L’une des périodes les plus marquantes de l’histoire de Haeinsa fut l’invasion mongole du 13ème siècle. Pour protéger la Corée de cette menace, le roi Gojong (고종) de la dynastie Goryeo a ordonné la création du Tripitaka Koreana. Ce dernier est une collection complète de textes bouddhistes gravés sur 81 258 tablettes de bois, destinée à invoquer la protection divine contre les envahisseurs. Ces tablettes, achevées en 1251, ont été abritées à Haeinsa en raison de l’emplacement isolé et sécurisé du temple.

Dynastie Joseon

Haeinsa a également joué un rôle clé pendant la période Joseon, malgré la montée du confucianisme qui a souvent relégué le bouddhisme au second plan. Le temple a continué à être un lieu de pèlerinage et un centre d’études bouddhistes, attirant des moines et des érudits de tout le pays. Le temple a subi des rénovations majeures au cours des siècles pour préserver ses bâtiments et ses trésors, notamment après l’incendie dévastateur de 1817. Entre autres, une bibliothèque est construite durant la période Joseon dans le seul but de préserver le Tripitaka Koreana. Ce bâtiment, Janggyeong Panjeon (장경판전), est le plus ancien encore existant du temple Haeinsa. Dans le texte suivant, découvrons la valeur inestimable du Tripitaka Koreana et l’architecture surprenante de Janggyeong Panjeon.

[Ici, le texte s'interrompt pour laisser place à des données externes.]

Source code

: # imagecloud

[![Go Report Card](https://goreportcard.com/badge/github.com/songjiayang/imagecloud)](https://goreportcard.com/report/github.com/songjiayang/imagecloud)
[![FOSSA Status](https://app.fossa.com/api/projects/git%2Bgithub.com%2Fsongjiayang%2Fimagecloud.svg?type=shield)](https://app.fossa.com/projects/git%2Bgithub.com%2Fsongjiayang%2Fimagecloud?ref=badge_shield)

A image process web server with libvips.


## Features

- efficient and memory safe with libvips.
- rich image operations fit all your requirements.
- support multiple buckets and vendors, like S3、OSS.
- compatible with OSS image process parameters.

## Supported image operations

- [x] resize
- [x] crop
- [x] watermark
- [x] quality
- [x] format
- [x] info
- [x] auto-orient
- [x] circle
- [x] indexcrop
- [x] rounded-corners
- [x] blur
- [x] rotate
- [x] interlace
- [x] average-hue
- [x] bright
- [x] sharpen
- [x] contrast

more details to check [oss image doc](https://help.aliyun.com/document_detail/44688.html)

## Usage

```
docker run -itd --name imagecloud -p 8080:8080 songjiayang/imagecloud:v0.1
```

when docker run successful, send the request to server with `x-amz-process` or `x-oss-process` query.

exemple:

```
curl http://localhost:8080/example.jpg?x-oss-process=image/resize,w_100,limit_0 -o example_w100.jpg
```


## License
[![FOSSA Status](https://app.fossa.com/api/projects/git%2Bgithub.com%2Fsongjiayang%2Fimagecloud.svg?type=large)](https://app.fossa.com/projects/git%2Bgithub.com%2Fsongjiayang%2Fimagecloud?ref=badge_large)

Au Temple Haeinsa, le Janggyeong Panjeon a été construit exclusivement pour conserver les tablettes du Tripitaka Koreana.

Tripitaka Koreana

 

Le temple Haeinsa est connu pour l’un des trésors les plus précieux du patrimoine bouddhiste mondial : le Tripitaka Koreana. Il s’appelle également « Palman Daejanggyeong » (팔만대장경) en coréen en raison de ses 80 000 tablettes, précisément 81 258. ‘Palman (팔만)’ signifie 80 000 en coréen.

On estime que le nombre total de caractères s’élève à environ 52 millions, chaque caractère étant soigneusement gravé sans erreur ni omission. C’est la plus ancienne version complète et intacte des écritures bouddhistes en caractères chinois, Hanja. Chaque tablette mesure environ 70 cm de long et 24 cm de large, et contient 23 lignes de Hanja gravés avec une précision incroyable. Les textes couvrent l’ensemble des enseignements bouddhistes, y compris les sutras, les commentaires et les règles monastiques.

L’une des caractéristiques remarquables du Tripitaka Koreana est la qualité et la clarté des caractères gravés. On dit que malgré la taille monumentale de l’œuvre, il n’existe pratiquement aucune erreur ou correction dans l’ensemble des tablettes, témoignant de l’extraordinaire compétence des artisans de l’époque.

Histoire de sa Création

La création du Tripitaka Koreana remonte au 13ème siècle, sous le règne du roi Gojong (고종) de la dynastie Goryeo (고려). Face à l’invasion mongole, le roi a ordonné la production de cette immense collection de textes bouddhistes dans l’espoir d’invoquer la protection divine pour le royaume. Les travaux ont débuté en 1236 et se sont achevés en 1251, impliquant des milliers d’érudits et d’artisans qui ont travaillé sans relâche pour graver chaque caractère avec une précision inégalée.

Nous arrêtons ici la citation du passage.